*** Opening SUPPLIED RECORDS ***
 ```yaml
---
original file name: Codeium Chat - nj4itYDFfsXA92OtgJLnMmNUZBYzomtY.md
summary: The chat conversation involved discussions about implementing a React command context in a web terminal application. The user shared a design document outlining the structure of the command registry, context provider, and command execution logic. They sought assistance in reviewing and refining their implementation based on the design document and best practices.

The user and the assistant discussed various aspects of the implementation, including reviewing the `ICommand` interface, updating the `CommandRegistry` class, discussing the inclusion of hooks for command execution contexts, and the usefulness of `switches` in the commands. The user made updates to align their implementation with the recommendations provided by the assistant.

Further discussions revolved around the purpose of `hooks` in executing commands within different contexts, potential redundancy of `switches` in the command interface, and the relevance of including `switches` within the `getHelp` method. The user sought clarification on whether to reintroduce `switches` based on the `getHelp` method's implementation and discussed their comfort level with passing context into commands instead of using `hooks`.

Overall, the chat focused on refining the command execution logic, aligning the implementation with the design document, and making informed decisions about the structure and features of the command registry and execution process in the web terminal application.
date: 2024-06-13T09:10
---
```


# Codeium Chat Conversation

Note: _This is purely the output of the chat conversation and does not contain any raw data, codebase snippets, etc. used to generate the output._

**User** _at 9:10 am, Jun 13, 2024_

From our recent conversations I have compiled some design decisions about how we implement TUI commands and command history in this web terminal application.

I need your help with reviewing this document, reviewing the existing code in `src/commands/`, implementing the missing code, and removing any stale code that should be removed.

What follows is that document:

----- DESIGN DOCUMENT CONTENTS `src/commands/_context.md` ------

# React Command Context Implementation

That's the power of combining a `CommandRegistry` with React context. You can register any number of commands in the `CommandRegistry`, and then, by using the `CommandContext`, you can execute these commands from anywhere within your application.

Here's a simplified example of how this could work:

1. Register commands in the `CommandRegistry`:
*** Closing SUPPLIED RECORDS ***
*** Opening SUPPLIED RECORDS ***
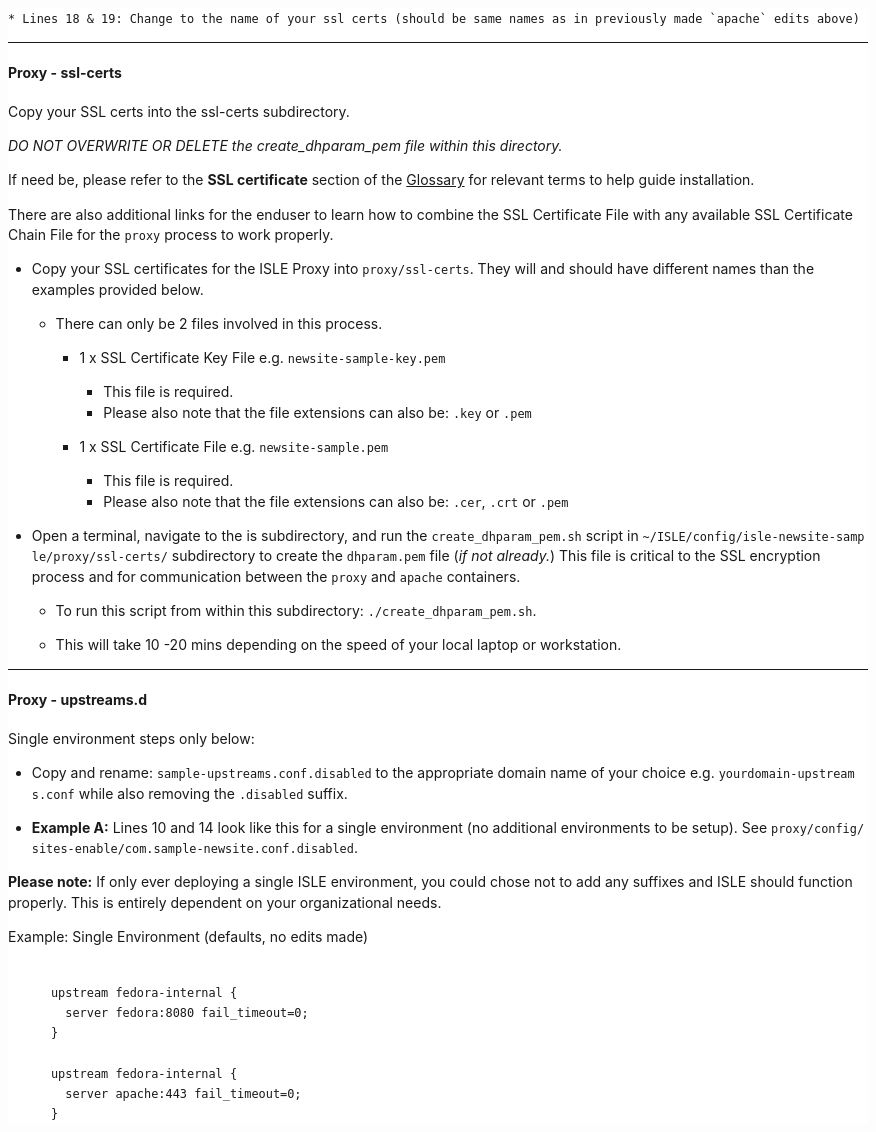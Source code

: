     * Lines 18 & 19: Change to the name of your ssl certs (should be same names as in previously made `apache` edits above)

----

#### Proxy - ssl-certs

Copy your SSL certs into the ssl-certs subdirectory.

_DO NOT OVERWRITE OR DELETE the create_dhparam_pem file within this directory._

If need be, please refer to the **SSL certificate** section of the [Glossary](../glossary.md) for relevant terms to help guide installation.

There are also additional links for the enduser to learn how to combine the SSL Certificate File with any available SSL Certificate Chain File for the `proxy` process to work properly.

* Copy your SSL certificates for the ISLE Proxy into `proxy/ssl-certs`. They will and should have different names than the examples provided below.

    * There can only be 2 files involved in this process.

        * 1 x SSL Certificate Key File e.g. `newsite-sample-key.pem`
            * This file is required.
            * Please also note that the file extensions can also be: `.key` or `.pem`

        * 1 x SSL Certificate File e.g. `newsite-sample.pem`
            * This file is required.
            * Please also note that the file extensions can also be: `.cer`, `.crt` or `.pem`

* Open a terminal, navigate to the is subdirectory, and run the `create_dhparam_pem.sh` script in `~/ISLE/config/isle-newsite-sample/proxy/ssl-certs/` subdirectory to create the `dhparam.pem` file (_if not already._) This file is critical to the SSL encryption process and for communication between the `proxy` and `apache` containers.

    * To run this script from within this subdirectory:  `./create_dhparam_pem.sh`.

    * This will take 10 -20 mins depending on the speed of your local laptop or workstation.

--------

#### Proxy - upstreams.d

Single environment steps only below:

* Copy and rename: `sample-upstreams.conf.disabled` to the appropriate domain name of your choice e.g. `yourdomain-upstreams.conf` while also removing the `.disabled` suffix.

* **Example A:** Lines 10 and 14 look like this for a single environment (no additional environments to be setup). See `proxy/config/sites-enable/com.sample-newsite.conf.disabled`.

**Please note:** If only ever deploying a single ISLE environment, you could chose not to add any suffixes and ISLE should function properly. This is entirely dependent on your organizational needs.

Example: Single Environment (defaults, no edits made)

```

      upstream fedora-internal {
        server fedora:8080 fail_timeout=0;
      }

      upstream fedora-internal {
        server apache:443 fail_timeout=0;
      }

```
*** Closing SUPPLIED RECORDS ***
*** Opening SUPPLIED RECORDS ***
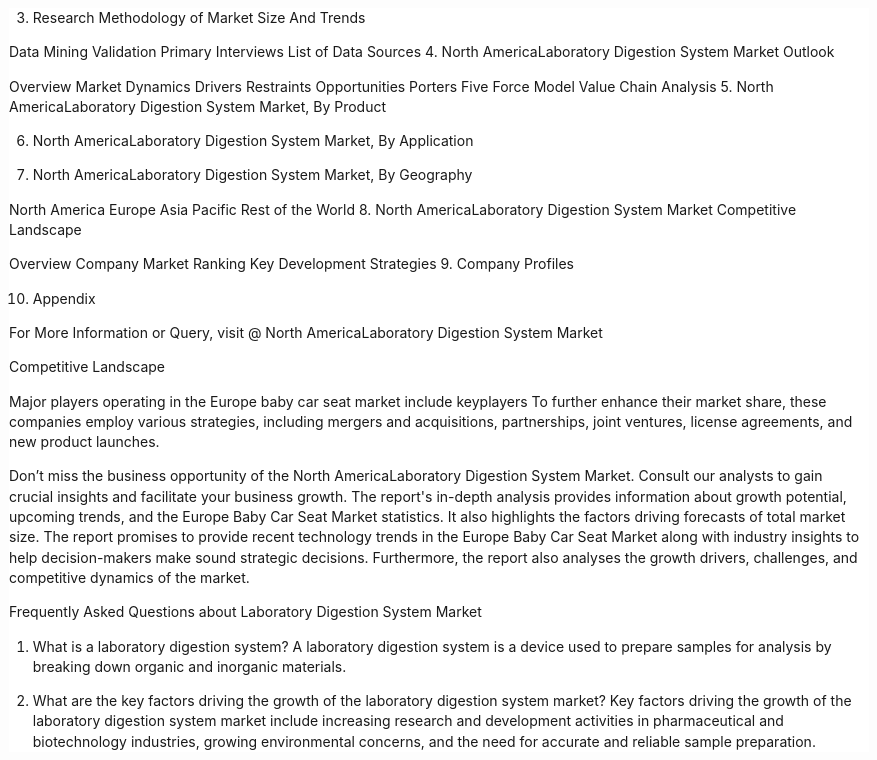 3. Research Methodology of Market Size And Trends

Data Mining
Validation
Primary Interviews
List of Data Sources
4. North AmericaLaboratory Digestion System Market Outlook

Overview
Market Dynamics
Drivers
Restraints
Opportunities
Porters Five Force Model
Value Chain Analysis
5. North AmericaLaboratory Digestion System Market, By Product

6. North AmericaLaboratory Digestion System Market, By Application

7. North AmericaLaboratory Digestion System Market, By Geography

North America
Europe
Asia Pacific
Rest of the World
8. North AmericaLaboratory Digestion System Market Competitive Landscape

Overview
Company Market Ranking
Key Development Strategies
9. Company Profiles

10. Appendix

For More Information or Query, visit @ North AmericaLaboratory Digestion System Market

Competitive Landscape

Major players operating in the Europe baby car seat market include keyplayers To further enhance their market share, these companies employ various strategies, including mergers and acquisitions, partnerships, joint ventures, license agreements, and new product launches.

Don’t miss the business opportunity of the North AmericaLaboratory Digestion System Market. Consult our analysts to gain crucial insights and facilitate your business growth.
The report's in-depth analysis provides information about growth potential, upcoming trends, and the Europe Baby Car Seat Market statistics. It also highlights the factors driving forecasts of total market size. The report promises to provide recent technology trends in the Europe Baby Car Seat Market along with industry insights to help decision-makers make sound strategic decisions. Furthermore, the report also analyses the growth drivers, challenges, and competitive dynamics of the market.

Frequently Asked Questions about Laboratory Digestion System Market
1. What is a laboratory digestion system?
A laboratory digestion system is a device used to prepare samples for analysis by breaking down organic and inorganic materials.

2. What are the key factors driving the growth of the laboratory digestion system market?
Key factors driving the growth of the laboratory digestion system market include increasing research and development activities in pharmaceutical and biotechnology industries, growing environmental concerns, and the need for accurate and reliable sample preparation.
*** Closing SUPPLIED RECORDS ***
- EXERCISE: Report every line of the records that contains the word "server".

- TASK SOLUTION:
        server fedora:8080 fail_timeout=0;
        server apache:443 fail_timeout=0;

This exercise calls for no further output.